True.com has reached the 10 million member mark. In other news, pigs are flying and the troops are coming home.
Members must mean free and paid. And while we’re at it, let’s be clear, Myspace traffic is not the type of demographic that is shelling out cash at True, so the quality of the database is pretty low. No offense to True members, but after perusing the search engine for a bit, I came away nonplussed.
Bill Tancer, why Hitwise is calling True the #1 dating site for three months in a row? Top 100 sites I can believe, that’s what Myspace advertising will do for you.
True has two distinctly different demographics. On one hand, you have the serious daters drawn to the promise that there are no felons or marrieds on the site. This have proven not to be the case, and now the site is filling up with 20-something Myspacers who could care less if the people on the site are verified. What does this mean for people coming to the site and not meeting the types of people they expected?
True is supposedly signing up 1,000 people an hour. 720,000 new “members” a month. In a year they will have more members than Yahoo, Match and eHarmony combined. Who wants to bet this growth-by-advertising-on-stratospheric-growth-social-networks model will fall apart before then?
It would be interesting to compare the traffic and conversion rates of Mate1 traffic with True.com as both are in the midst of a heavy ad spend cycle.
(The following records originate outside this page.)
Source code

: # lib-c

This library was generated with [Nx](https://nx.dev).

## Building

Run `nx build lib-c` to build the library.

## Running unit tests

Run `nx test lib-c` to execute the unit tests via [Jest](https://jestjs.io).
Speaking of eHarmony, the venerable scientific-matching introduction service is six years old and boasts 12 million members. Ninety people get married daily after meeting someone on eharmony. That’s remarkable when you think about it.
I think 436 questions is a bit much, and they are giving away cheap memberships so the revenue stream isn’t anything near what it would be if they were charging full price to everyone (which they can’t), but otherwise, the company appears healthy and the advertising blitz seems to have paid off.